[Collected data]
● ● ● ● ● ● ●
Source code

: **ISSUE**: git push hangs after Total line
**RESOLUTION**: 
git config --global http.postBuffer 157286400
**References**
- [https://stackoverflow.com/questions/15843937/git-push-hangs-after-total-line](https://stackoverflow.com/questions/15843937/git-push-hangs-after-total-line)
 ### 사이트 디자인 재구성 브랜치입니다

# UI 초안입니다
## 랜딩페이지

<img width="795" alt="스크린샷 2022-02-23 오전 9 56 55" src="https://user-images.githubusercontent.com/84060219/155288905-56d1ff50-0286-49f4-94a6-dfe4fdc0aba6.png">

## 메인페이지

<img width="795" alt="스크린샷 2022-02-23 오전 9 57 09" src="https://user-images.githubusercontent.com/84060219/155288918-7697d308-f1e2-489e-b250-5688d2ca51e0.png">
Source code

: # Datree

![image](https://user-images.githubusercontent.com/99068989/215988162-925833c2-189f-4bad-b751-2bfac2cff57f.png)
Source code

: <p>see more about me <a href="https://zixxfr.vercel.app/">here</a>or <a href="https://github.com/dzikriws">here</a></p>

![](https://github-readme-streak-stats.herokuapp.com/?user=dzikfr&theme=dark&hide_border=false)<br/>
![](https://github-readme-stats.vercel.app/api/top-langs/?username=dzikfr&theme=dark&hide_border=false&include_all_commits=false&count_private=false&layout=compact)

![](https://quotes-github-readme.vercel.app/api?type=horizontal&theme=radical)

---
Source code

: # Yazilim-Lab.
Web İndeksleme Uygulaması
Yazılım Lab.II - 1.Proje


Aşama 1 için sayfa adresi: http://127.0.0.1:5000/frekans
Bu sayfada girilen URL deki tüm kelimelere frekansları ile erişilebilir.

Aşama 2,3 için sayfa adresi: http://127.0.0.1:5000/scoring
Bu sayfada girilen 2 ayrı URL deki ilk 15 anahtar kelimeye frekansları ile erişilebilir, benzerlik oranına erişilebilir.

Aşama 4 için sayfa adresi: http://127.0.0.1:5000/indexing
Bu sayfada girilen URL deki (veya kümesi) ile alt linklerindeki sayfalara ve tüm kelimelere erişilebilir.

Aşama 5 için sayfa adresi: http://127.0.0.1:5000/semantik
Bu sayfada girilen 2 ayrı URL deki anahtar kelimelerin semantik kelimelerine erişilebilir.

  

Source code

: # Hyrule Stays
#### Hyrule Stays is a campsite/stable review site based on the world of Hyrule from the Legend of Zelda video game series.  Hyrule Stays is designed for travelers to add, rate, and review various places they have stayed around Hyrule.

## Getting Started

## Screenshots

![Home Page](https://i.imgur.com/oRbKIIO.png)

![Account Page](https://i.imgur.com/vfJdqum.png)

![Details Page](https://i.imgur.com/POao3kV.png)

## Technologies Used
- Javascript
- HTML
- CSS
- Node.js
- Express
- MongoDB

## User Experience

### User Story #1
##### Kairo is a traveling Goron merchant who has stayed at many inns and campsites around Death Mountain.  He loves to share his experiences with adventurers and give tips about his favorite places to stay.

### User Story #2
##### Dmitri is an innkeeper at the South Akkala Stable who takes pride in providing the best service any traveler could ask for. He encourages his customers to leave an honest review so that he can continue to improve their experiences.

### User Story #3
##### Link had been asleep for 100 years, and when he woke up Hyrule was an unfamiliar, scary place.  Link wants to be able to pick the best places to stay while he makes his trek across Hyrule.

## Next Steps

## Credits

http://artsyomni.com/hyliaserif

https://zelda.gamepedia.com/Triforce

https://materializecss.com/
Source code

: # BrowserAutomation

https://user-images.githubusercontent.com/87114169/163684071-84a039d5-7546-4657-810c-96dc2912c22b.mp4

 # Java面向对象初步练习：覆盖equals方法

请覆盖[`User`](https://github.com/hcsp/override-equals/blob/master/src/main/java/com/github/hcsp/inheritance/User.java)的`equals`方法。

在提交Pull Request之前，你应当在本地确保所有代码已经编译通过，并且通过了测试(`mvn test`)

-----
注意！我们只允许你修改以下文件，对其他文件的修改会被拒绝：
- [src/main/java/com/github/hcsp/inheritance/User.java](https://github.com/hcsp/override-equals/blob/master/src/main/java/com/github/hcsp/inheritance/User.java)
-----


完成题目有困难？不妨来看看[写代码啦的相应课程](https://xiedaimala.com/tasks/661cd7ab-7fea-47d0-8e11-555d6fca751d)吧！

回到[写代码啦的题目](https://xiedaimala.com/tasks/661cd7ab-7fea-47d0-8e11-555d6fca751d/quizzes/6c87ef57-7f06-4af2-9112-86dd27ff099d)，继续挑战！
● ● ● ● ● ● ●
* **Work to complete**
Each record above should be output again exactly.

* **Output below**
Source code

: **ISSUE**: git push hangs after Total line
**RESOLUTION**: 
git config --global http.postBuffer 157286400
**References**
- [https://stackoverflow.com/questions/15843937/git-push-hangs-after-total-line](https://stackoverflow.com/questions/15843937/git-push-hangs-after-total-line)
 ### 사이트 디자인 재구성 브랜치입니다

# UI 초안입니다
## 랜딩페이지

<img width="795" alt="스크린샷 2022-02-23 오전 9 56 55" src="https://user-images.githubusercontent.com/84060219/155288905-56d1ff50-0286-49f4-94a6-dfe4fdc0aba6.png">

## 메인페이지

<img width="795" alt="스크린샷 2022-02-23 오전 9 57 09" src="https://user-images.githubusercontent.com/84060219/155288918-7697d308-f1e2-489e-b250-5688d2ca51e0.png">
Source code

: # Datree

![image](https://user-images.githubusercontent.com/99068989/215988162-925833c2-189f-4bad-b751-2bfac2cff57f.png)
Source code

: <p>see more about me <a href="https://zixxfr.vercel.app/">here</a>or <a href="https://github.com/dzikriws">here</a></p>

![](https://github-readme-streak-stats.herokuapp.com/?user=dzikfr&theme=dark&hide_border=false)<br/>
![](https://github-readme-stats.vercel.app/api/top-langs/?username=dzikfr&theme=dark&hide_border=false&include_all_commits=false&count_private=false&layout=compact)

![](https://quotes-github-readme.vercel.app/api?type=horizontal&theme=radical)

---
Source code

: # Yazilim-Lab.
Web İndeksleme Uygulaması
Yazılım Lab.II - 1.Proje


Aşama 1 için sayfa adresi: http://127.0.0.1:5000/frekans
Bu sayfada girilen URL deki tüm kelimelere frekansları ile erişilebilir.

Aşama 2,3 için sayfa adresi: http://127.0.0.1:5000/scoring
Bu sayfada girilen 2 ayrı URL deki ilk 15 anahtar kelimeye frekansları ile erişilebilir, benzerlik oranına erişilebilir.

Aşama 4 için sayfa adresi: http://127.0.0.1:5000/indexing
Bu sayfada girilen URL deki (veya kümesi) ile alt linklerindeki sayfalara ve tüm kelimelere erişilebilir.

Aşama 5 için sayfa adresi: http://127.0.0.1:5000/semantik
Bu sayfada girilen 2 ayrı URL deki anahtar kelimelerin semantik kelimelerine erişilebilir.

  

Source code

: # Hyrule Stays
#### Hyrule Stays is a campsite/stable review site based on the world of Hyrule from the Legend of Zelda video game series.  Hyrule Stays is designed for travelers to add, rate, and review various places they have stayed around Hyrule.

## Getting Started

## Screenshots

![Home Page](https://i.imgur.com/oRbKIIO.png)

![Account Page](https://i.imgur.com/vfJdqum.png)

![Details Page](https://i.imgur.com/POao3kV.png)

## Technologies Used
- Javascript
- HTML
- CSS
- Node.js
- Express
- MongoDB

## User Experience

### User Story #1
##### Kairo is a traveling Goron merchant who has stayed at many inns and campsites around Death Mountain.  He loves to share his experiences with adventurers and give tips about his favorite places to stay.

### User Story #2
##### Dmitri is an innkeeper at the South Akkala Stable who takes pride in providing the best service any traveler could ask for. He encourages his customers to leave an honest review so that he can continue to improve their experiences.

### User Story #3
##### Link had been asleep for 100 years, and when he woke up Hyrule was an unfamiliar, scary place.  Link wants to be able to pick the best places to stay while he makes his trek across Hyrule.

## Next Steps

## Credits

http://artsyomni.com/hyliaserif

https://zelda.gamepedia.com/Triforce

https://materializecss.com/
Source code

: # BrowserAutomation

https://user-images.githubusercontent.com/87114169/163684071-84a039d5-7546-4657-810c-96dc2912c22b.mp4

 # Java面向对象初步练习：覆盖equals方法

请覆盖[`User`](https://github.com/hcsp/override-equals/blob/master/src/main/java/com/github/hcsp/inheritance/User.java)的`equals`方法。

在提交Pull Request之前，你应当在本地确保所有代码已经编译通过，并且通过了测试(`mvn test`)

-----
注意！我们只允许你修改以下文件，对其他文件的修改会被拒绝：
- [src/main/java/com/github/hcsp/inheritance/User.java](https://github.com/hcsp/override-equals/blob/master/src/main/java/com/github/hcsp/inheritance/User.java)
-----


完成题目有困难？不妨来看看[写代码啦的相应课程](https://xiedaimala.com/tasks/661cd7ab-7fea-47d0-8e11-555d6fca751d)吧！

回到[写代码啦的题目](https://xiedaimala.com/tasks/661cd7ab-7fea-47d0-8e11-555d6fca751d/quizzes/6c87ef57-7f06-4af2-9112-86dd27ff099d)，继续挑战！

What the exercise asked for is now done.